Your task – If you see a picture in the data below, omit it and copy the rest exactly.

(Stored data)
********************

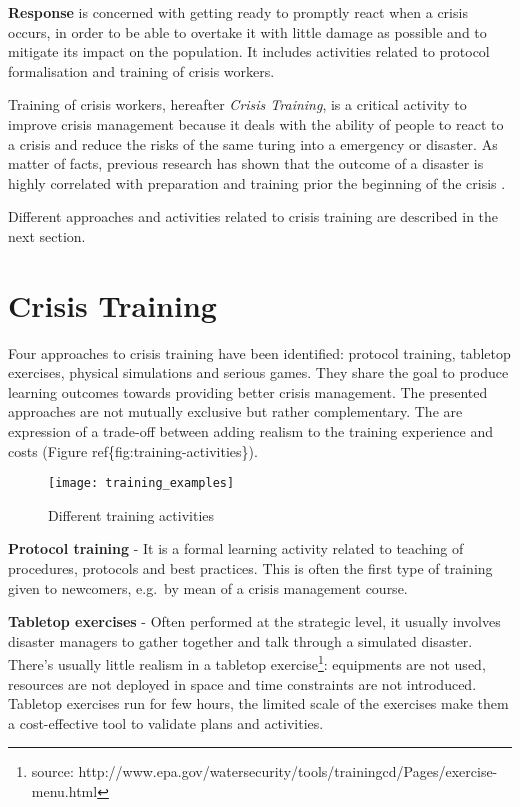 \textbf{Response} is concerned with getting ready to promptly react when a crisis occurs, in order to be able to overtake it with little damage as possible and to mitigate its impact on the population. It includes activities related to protocol formalisation and training of crisis workers.

Training of crisis workers, hereafter \emph{Crisis Training}, is a critical activity to improve crisis management because it deals with the ability of people to react to a crisis and reduce the risks of the same turing into a emergency or disaster. As matter of facts, previous research has shown that the outcome of a disaster is highly correlated with preparation and training prior the beginning of the crisis \autocite{Asproth:cb}.

Different approaches and activities related to crisis training are described in the next section.

\section{Crisis Training}\label{crisis-training}

Four approaches to crisis training have been identified: protocol training, tabletop exercises, physical simulations and serious games. They share the goal to produce learning outcomes towards providing better crisis management. The presented approaches are not mutually exclusive but rather complementary. The are expression of a trade-off between adding realism to the training experience and costs (Figure ref\{fig:training-activities\}).
\begin{figure}
	[h!] \centering 
	\texttt{[image: training\_examples]} \caption{Different training activities} \label{fig:training-activities} 
\end{figure}

\textbf{Protocol training} - It is a formal learning activity related to teaching of procedures, protocols and best practices. This is often the first type of training given to newcomers, e.g.~by mean of a crisis management course.

\textbf{Tabletop exercises} - Often performed at the strategic level, it usually involves disaster managers to gather together and talk through a simulated disaster. There's usually little realism in a tabletop exercise\footnote{source: http://www.epa.gov/watersecurity/tools/trainingcd/Pages/exercise-menu.html}: equipments are not used, resources are not deployed in space and time constraints are not introduced. Tabletop exercises run for few hours, the limited scale of the exercises make them a cost-effective tool to validate plans and activities.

********************

Answer to this problem –
 \textbf{Response} is concerned with getting ready to promptly react when a crisis occurs, in order to be able to overtake it with little damage as possible and to mitigate its impact on the population. It includes activities related to protocol formalisation and training of crisis workers.

Training of crisis workers, hereafter \emph{Crisis Training}, is a critical activity to improve crisis management because it deals with the ability of people to react to a crisis and reduce the risks of the same turing into a emergency or disaster. As matter of facts, previous research has shown that the outcome of a disaster is highly correlated with preparation and training prior the beginning of the crisis \autocite{Asproth:cb}.

Different approaches and activities related to crisis training are described in the next section.

\section{Crisis Training}\label{crisis-training}

Four approaches to crisis training have been identified: protocol training, tabletop exercises, physical simulations and serious games. They share the goal to produce learning outcomes towards providing better crisis management. The presented approaches are not mutually exclusive but rather complementary. The are expression of a trade-off between adding realism to the training experience and costs (Figure ref\{fig:training-activities\}).
\begin{figure}
	[h!] \centering 
	\texttt{[image: training\_examples]} \caption{Different training activities} \label{fig:training-activities} 
\end{figure}

\textbf{Protocol training} - It is a formal learning activity related to teaching of procedures, protocols and best practices. This is often the first type of training given to newcomers, e.g.~by mean of a crisis management course.

\textbf{Tabletop exercises} - Often performed at the strategic level, it usually involves disaster managers to gather together and talk through a simulated disaster. There's usually little realism in a tabletop exercise\footnote{source: http://www.epa.gov/watersecurity/tools/trainingcd/Pages/exercise-menu.html}: equipments are not used, resources are not deployed in space and time constraints are not introduced. Tabletop exercises run for few hours, the limited scale of the exercises make them a cost-effective tool to validate plans and activities.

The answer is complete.